Hotel-Restaurant Tatin
41600 Lamotte-Beuvron Tel: 02 54 88 00 03
Mail adresi: [email protected]
Yasak aşk meyvesinin Fransız asıllı tatlısını öğrenebileceğimiz en doğru adresin Fransız asıllı bir usta olacağını düşündüm ve dostum şef Michel Castello’nun tarifini sizlerle paylaşmaya karar verdim.
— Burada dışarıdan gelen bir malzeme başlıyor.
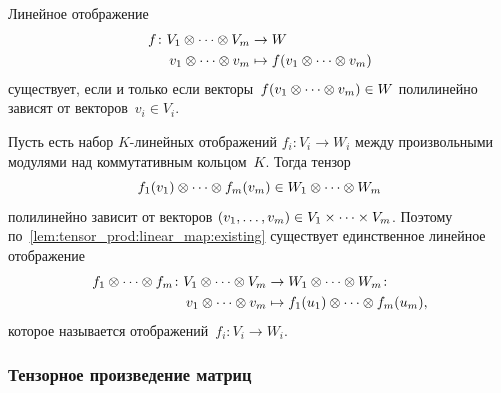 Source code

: \begin{lemma}
	\label{lem:tensor_prod:linear_map:existing}
	Линейное отображение
	\begin{align*}
		f \colon
		V_1 \oto V_m
		&\to
		W
		\\
		v_1 \oto v_m
		&\mapsto
		f(v_1 \oto v_m)
	\end{align*}
	существует, если и только если векторы~$f(v_1 \oto v_m) \in W$ полилинейно зависят от векторов~$v_i \in V_i$.
\end{lemma}

Пусть есть набор $K$-линейных отображений $f_i \colon V_i \to W_i$ между произвольными модулями над коммутативным кольцом~$K$. Тогда тензор
\[
	f_1(v_1) \oto f_m(v_m)
	\in
	W_1 \oto W_m
\]
полилинейно зависит от векторов
$
	(v_1, \dots, v_m)
	\in
	V_1 \tct V_m
$.
Поэтому по~\cref{lem:tensor_prod:linear_map:existing} существует единственное линейное отображение
\begin{align*}
	f_1 \oto f_m
	\colon
	V_1 \oto V_m
	&\to
	W_1 \oto W_m
	\colon
	\\
	v_1 \oto v_m
	&\mapsto
	f_1(u_1)
	\oto
	f_m(u_m)
	,
\end{align*}
которое называется  отображений~$f_i \colon V_i \to W_i$.

\subsubsection{Тензорное произведение матриц}

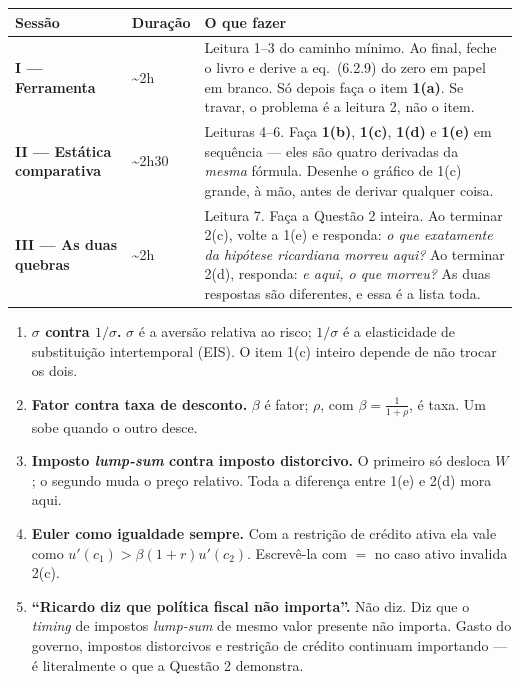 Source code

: \documentclass[11pt, a4paper]{article}
\begin{document}
\begin{center}
\small
\begin{tabular}{@{}llp{9.4cm}@{}}
\toprule
\textbf{Sessão} & \textbf{Duração} & \textbf{O que fazer} \\
\midrule
\textbf{I --- Ferramenta}
& \textasciitilde 2h
& Leitura 1--3 do caminho mínimo. Ao final, feche o livro e derive a eq.\ (6.2.9)
  do zero em papel em branco. Só depois faça o item \textbf{1(a)}. Se travar, o
  problema é a leitura 2, não o item. \\
\textbf{II --- Estática comparativa}
& \textasciitilde 2h30
& Leituras 4--6. Faça \textbf{1(b)}, \textbf{1(c)}, \textbf{1(d)} e \textbf{1(e)} em
  sequência --- eles são quatro derivadas da \emph{mesma} fórmula. Desenhe o gráfico
  de 1(c) grande, à mão, antes de derivar qualquer coisa. \\
\textbf{III --- As duas quebras}
& \textasciitilde 2h
& Leitura 7. Faça a Questão 2 inteira. Ao terminar 2(c), volte a 1(e) e responda:
  \emph{o que exatamente da hipótese ricardiana morreu aqui?} Ao terminar 2(d),
  responda: \emph{e aqui, o que morreu?} As duas respostas são diferentes, e essa é a
  lista toda. \\
\bottomrule
\end{tabular}
\end{center}

\begin{tcolorbox}[trapbox, title={As cinco confusões que mais custam nota nesta lista}]
\small
\begin{enumerate}[label=\arabic*.]
\item \textbf{$\sigma$ contra $1/\sigma$.} $\sigma$ é a aversão relativa ao risco;
$1/\sigma$ é a elasticidade de substituição intertemporal (EIS). O item 1(c) inteiro
depende de não trocar os dois.
\item \textbf{Fator contra taxa de desconto.} $\beta$ é fator; $\rho$, com
$\beta=\frac{1}{1+\rho}$, é taxa. Um sobe quando o outro desce.
\item \textbf{Imposto \emph{lump-sum} contra imposto distorcivo.} O primeiro só desloca
$W$; o segundo muda o preço relativo. Toda a diferença entre 1(e) e 2(d) mora aqui.
\item \textbf{Euler como igualdade sempre.} Com a restrição de crédito ativa ela vale
como $u'(c_1)>\beta(1+r)u'(c_2)$. Escrevê-la com $=$ no caso ativo invalida 2(c).
\item \textbf{``Ricardo diz que política fiscal não importa''.} Não diz. Diz que o
\emph{timing} de impostos \emph{lump-sum} de mesmo valor presente não importa. Gasto do
governo, impostos distorcivos e restrição de crédito continuam importando --- é
literalmente o que a Questão 2 demonstra.
\end{enumerate}
\end{tcolorbox}
\end{document}
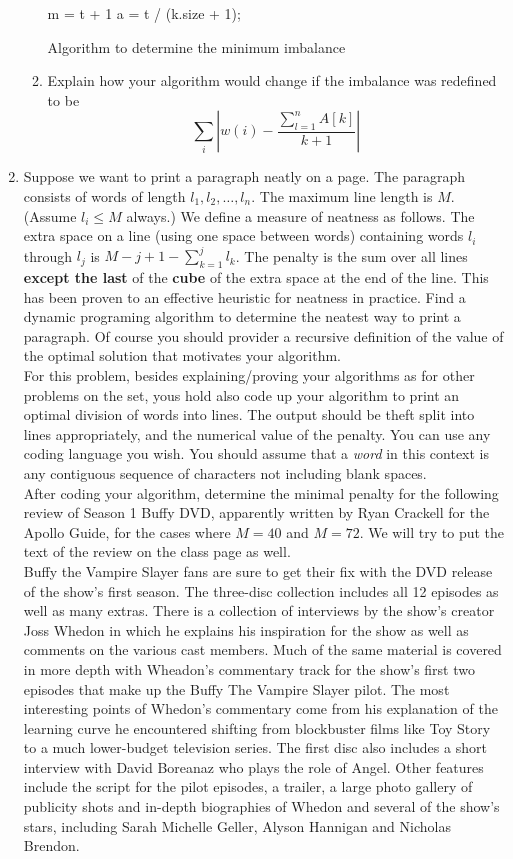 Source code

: \documentclass[tikz, 12pt]{scrartcl}
\begin{document}
\begin{enumerate}
\begin{enumerate}
\begin{algorithm}[th!]
{	}
	m = t + 1 
	a = t / (k.size + 1);
\caption{Algorithm to determine the minimum imbalance}
\label{minimumImbalance}
\end{algorithm}

		\item Explain how your algorithm would change if the imbalance was redefined to be
			$$
	\sum_{i} \left| w(i) - \frac{\sum_{l = 1}^n A[k]}{k + 1} \right|
	$$
	\end{enumerate}
	\item Suppose we want to print a paragraph neatly on a page. The paragraph consists of words of length $l_1, l_2, \ldots, l_n$. The maximum line length is $M$. (Assume $l_i \leq M$ always.) We define a measure of neatness as follows. The extra space on a line (using one space between words) containing words $l_i$ through $l_j$ is $M - j + 1 - \sum_{k =1}^{j} l_k$. The penalty is the sum over all lines \textbf{except the last} of the \textbf{cube} of the extra space at the end of the line. This has been proven to an effective heuristic for neatness in practice. Find a dynamic programing algorithm to determine the neatest way to print a paragraph. Of course you should provider a recursive definition of the value of the optimal solution that motivates your algorithm.\\
	For this problem, besides explaining/proving your algorithms as for other problems on the set, yous hold also code up your algorithm to print an optimal division of words into lines. The output should be theft split into lines appropriately, and the numerical value of the penalty. You can use any coding language you wish. You should assume that a \textit{word} in this context is any contiguous sequence of characters not including blank spaces.\\
	After coding your algorithm, determine the minimal penalty for the following review of Season 1 Buffy DVD, apparently written by Ryan Crackell for the Apollo Guide, for the cases where $M = 40$ and $M = 72$. We will try to put the text of the review on the class page as well.\\
	Buffy the Vampire Slayer fans are sure to get their fix with the DVD release of the show's first season. The three-disc collection includes all 12 episodes as well as many extras. There is a collection of interviews by the show's creator Joss Whedon in which he explains his inspiration for the show as well as comments on the various cast members. Much of the same material is covered in more depth with Wheadon's commentary track for the show's first two episodes that make up the Buffy The Vampire Slayer pilot. The most interesting points of Whedon's commentary come from his explanation of the learning curve he encountered shifting from blockbuster films like Toy Story to a much lower-budget television series. The first disc also includes a short interview with David Boreanaz who plays the role of Angel. Other features include the script for the pilot episodes, a trailer, a large photo gallery of publicity shots and in-depth biographies of Whedon and several of the show's stars, including Sarah Michelle Geller, Alyson Hannigan and Nicholas Brendon.
\end{enumerate}
\end{document}
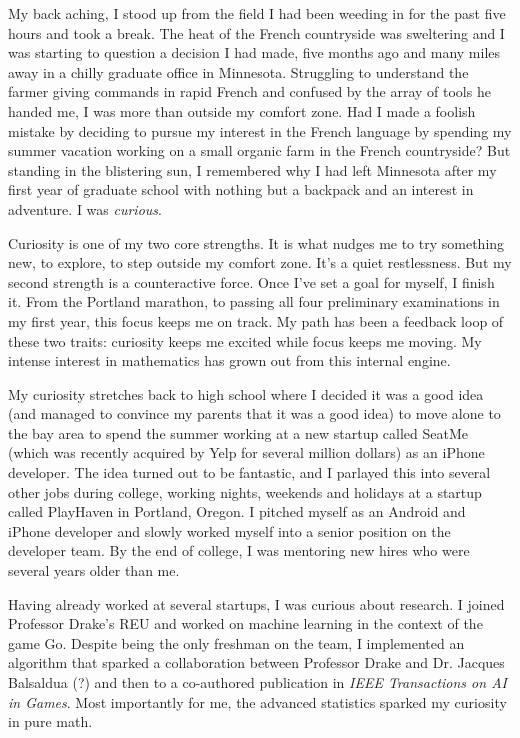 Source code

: \documentclass[12pt]{article}
\title{}
\begin{document}
My back aching, I stood up from the field I had been weeding in for the past five hours and took a break. The heat of the French countryside was sweltering and I was starting to question a  decision I had made, five months ago and many miles away in a chilly graduate office in Minnesota. Struggling to understand the farmer giving commands in rapid French and confused by the array of tools he handed me, I was more than outside my comfort zone. Had I made a foolish mistake by deciding to pursue my interest in the French language by spending my summer vacation working on a small organic farm in the French countryside? But standing in the blistering sun, I remembered why I had left Minnesota after my first year of graduate school with nothing but a backpack and an interest in adventure. I was \textit{curious}.  

Curiosity is one of my two core strengths. It is what nudges me to try something new, to explore, to step outside my comfort zone. It's a quiet restlessness. But my second strength is a counteractive force. Once I've set a goal for myself, I finish it. From the Portland marathon, to passing all four preliminary examinations in my first year, this focus keeps me on track. My path has been a feedback loop of these two traits: curiosity keeps me excited while focus keeps me moving. My intense interest in mathematics has grown out from this internal engine.

My curiosity stretches back to high school where I decided it was a good idea (and managed to convince my parents that it was a good idea) to move alone to the bay area to spend the summer working at a new startup called SeatMe (which was recently acquired by Yelp for several million dollars) as an iPhone developer. The idea turned out to be fantastic, and I parlayed this into several other jobs during college, working nights, weekends and holidays at a startup called PlayHaven in Portland, Oregon. I pitched myself as an Android and iPhone developer and slowly worked myself into a senior position on the developer team. By the end of college, I was mentoring new hires who were several years older than me.

Having already worked at several startups, I was curious about research. I joined Professor Drake's REU and worked on machine learning in the context of the game Go. Despite being the only freshman on the team, I implemented an algorithm that sparked a collaboration between Professor Drake and Dr. Jacques Balsaldua (?) and then to a co-authored publication in \textit{IEEE Transactions on AI in Games}. Most importantly for me, the advanced statistics sparked my curiosity in pure math. 
\end{document}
Michel ‘den aldığım tarif büyükannesine ait.
1 kg kırmızı,sert elma
100 gr esmer şeker
100 gr tereyağ
Hazır yaprak hamuru
Elmaları soyun, 8 parçaya bölün.18 cm’lik derin bir kalıbı iyice yağlayın, şekerin ¾ nü serpin. Elma dilimlerini düzgün, üst üste gelecek şekilde dizin. Kalan şeker ve tereyağını üzerine dökün. Kısık ateşte 15-20 dakika, şeker hafif karamel olana dek pişirin. Ateşten alın, yaprak hamurundan 3-4 mm lik bir yufka hazırlayıp, kalıbın üstünü kaplayın. Taşan kısımları kesin. 180 C ısıda 15 dakika,hamurun üzeri kızarana dek pişirin. Ilıdıktan sonra, kalıbı sıcak suda 1-2 dakika bekletip, karamelin yumuşaması sağlayın ve servis tabağına ters olarak çevirin.
Michel’in özel önerileri de var.
- Karamel önemlidir. Fazla koyu olmamalı, şeker sadece koyu altın sarısı rengini almalıdır.
- Elmaların cinsi önemlidir. Sarı renkli Golden elmasının yapısı gevşek olduğundan pişirmede iyi sonuç alınmaz
- Esmer şeker kamışı şekeri kullanmak ayrı bir koku ve lezzet verir.
- Bu tatlı ılık olarak yenilmelidir.
- Karamelize olan elmalarla birlikte kalıbı 8-10 saat dolapta bekletebilirsiniz. Daha sonra hamur ekleyip fırında kızartmak işlemini yapmak tercih edilmelidir.